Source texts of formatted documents
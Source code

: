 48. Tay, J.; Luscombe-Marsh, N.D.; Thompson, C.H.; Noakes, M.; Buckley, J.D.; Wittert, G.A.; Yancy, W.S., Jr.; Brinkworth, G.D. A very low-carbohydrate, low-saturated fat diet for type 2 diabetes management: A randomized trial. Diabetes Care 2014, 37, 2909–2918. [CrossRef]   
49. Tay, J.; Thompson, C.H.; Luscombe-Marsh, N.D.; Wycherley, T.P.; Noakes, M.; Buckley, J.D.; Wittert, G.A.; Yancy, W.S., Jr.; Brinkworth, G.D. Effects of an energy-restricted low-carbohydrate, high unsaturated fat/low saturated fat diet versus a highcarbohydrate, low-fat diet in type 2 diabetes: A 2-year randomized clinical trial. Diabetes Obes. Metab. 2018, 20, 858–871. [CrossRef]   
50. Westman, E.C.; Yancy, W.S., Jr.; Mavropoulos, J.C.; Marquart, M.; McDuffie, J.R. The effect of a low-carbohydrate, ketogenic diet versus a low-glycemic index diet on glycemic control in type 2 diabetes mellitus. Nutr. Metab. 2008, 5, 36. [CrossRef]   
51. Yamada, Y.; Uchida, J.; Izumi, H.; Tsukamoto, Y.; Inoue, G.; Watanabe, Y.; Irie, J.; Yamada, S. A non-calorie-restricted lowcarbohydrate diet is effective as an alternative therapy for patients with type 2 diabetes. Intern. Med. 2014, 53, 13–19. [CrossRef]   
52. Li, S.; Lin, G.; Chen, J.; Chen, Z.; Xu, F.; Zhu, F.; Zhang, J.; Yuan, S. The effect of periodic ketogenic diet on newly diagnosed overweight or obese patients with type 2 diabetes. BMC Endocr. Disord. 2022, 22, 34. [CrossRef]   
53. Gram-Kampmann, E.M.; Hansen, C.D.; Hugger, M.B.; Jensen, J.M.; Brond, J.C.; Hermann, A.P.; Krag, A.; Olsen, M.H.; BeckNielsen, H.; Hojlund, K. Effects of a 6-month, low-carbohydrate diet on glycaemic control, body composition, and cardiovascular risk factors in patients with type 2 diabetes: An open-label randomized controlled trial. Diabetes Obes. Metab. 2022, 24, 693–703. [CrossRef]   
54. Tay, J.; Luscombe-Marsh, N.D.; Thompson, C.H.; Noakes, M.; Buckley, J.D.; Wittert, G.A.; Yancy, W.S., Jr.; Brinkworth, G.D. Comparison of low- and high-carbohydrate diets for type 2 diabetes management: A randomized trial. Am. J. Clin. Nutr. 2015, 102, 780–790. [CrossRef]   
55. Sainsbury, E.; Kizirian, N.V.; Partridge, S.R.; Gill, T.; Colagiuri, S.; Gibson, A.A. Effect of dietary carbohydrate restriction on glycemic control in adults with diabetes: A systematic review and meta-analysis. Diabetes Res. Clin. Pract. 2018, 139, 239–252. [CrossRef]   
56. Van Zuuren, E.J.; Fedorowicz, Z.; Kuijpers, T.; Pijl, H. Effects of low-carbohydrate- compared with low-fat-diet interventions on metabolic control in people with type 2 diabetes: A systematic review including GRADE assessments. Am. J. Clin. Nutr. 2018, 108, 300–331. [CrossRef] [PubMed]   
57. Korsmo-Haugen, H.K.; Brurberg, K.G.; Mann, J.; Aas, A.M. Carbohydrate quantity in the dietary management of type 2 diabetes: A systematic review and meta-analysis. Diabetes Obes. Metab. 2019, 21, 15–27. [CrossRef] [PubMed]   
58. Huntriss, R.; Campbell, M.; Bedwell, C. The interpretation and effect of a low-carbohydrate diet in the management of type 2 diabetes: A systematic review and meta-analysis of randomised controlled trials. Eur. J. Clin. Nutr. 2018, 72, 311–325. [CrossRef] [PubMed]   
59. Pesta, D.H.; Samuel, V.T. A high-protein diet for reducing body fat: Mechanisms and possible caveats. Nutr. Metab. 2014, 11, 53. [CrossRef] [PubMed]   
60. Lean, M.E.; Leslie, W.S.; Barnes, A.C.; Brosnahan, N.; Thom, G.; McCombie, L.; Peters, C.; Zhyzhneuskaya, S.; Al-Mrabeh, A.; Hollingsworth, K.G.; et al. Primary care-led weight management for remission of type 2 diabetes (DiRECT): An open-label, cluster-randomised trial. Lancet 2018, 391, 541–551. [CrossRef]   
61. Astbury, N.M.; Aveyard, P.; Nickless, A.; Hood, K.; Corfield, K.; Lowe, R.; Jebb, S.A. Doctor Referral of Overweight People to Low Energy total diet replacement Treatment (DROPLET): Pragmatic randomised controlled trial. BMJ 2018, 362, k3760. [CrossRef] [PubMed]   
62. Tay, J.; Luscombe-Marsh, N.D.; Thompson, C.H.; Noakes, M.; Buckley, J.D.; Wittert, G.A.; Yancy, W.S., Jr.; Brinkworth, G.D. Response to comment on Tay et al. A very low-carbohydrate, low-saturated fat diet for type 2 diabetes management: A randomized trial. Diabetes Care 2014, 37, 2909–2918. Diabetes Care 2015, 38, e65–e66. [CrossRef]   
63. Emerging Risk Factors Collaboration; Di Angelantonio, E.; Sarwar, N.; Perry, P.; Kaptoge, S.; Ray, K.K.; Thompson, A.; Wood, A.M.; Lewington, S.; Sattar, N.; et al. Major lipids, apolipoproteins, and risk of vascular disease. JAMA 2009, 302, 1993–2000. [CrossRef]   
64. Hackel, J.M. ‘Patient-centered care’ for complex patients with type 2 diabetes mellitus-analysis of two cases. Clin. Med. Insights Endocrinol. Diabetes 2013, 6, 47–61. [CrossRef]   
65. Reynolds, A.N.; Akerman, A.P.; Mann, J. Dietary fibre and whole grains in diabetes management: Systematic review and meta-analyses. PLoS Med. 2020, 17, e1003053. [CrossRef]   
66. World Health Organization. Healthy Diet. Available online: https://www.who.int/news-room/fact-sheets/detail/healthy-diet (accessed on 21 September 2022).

EXERCISE DIRECTIONS — Only one stretch of the data above is needed. Restate it word for word, from the line containing "37, 2909–2918. [CrossRef]" through the line containing "49. Tay, J.;", both ends included.

SOLUTION BELOW —
: 48. Tay, J.; Luscombe-Marsh, N.D.; Thompson, C.H.; Noakes, M.; Buckley, J.D.; Wittert, G.A.; Yancy, W.S., Jr.; Brinkworth, G.D. A very low-carbohydrate, low-saturated fat diet for type 2 diabetes management: A randomized trial. Diabetes Care 2014, 37, 2909–2918. [CrossRef]   
49. Tay, J.; Thompson, C.H.; Luscombe-Marsh, N.D.; Wycherley, T.P.; Noakes, M.; Buckley, J.D.; Wittert, G.A.; Yancy, W.S., Jr.; Brinkworth, G.D. Effects of an energy-restricted low-carbohydrate, high unsaturated fat/low saturated fat diet versus a highcarbohydrate, low-fat diet in type 2 diabetes: A 2-year randomized clinical trial. Diabetes Obes. Metab. 2018, 20, 858–871. [CrossRef]   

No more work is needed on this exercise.